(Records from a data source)
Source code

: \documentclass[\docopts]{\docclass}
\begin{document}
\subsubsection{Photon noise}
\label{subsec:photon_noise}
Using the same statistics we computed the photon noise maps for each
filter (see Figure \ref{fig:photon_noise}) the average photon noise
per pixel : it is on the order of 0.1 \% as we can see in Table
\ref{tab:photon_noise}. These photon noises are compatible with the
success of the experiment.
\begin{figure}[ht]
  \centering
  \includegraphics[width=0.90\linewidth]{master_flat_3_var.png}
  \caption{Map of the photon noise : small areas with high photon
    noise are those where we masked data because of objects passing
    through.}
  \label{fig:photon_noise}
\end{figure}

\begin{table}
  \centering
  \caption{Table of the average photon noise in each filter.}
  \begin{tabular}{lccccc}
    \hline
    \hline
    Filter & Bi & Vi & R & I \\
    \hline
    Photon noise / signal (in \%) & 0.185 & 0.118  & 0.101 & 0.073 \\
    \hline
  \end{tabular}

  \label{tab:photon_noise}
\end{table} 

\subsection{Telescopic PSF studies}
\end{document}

...

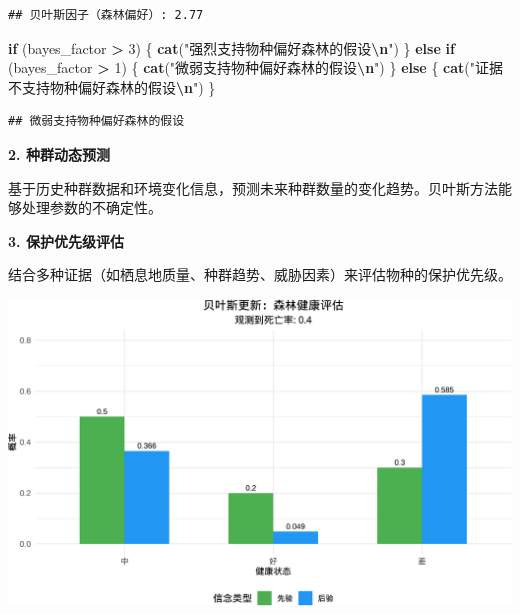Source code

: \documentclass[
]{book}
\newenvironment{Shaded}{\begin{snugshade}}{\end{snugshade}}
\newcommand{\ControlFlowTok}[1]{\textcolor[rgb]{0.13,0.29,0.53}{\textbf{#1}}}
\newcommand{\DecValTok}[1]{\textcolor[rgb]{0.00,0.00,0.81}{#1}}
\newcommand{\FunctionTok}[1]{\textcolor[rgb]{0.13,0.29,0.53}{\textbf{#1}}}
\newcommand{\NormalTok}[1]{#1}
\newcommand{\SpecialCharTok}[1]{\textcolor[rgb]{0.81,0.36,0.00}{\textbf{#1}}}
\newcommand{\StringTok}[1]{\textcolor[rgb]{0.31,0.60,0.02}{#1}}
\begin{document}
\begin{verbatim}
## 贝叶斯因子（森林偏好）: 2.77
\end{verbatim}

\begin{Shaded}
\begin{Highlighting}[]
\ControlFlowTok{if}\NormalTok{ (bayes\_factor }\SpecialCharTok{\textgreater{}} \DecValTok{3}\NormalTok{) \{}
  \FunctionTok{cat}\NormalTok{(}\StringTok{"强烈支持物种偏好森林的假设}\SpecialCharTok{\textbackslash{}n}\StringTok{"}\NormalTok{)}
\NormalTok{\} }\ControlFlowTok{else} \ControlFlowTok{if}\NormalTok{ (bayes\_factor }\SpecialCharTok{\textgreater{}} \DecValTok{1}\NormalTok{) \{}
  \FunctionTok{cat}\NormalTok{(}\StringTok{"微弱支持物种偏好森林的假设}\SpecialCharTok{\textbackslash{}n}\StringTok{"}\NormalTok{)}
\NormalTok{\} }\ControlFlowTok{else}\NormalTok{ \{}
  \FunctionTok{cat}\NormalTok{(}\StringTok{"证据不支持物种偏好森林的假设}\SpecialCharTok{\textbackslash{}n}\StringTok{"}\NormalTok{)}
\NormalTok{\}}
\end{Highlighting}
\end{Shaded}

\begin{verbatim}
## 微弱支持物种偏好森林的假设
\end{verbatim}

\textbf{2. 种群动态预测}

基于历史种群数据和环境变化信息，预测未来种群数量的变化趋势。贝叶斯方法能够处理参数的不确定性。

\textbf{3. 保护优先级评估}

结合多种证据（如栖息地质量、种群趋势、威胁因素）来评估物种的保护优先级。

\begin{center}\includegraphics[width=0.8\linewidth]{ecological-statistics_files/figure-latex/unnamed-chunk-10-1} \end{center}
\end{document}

EXERCISE BRIEF = Across all the records above, find each line with "Highlighting" in it and copy it.

SOLUTION =
\begin{Highlighting}[]
\end{Highlighting}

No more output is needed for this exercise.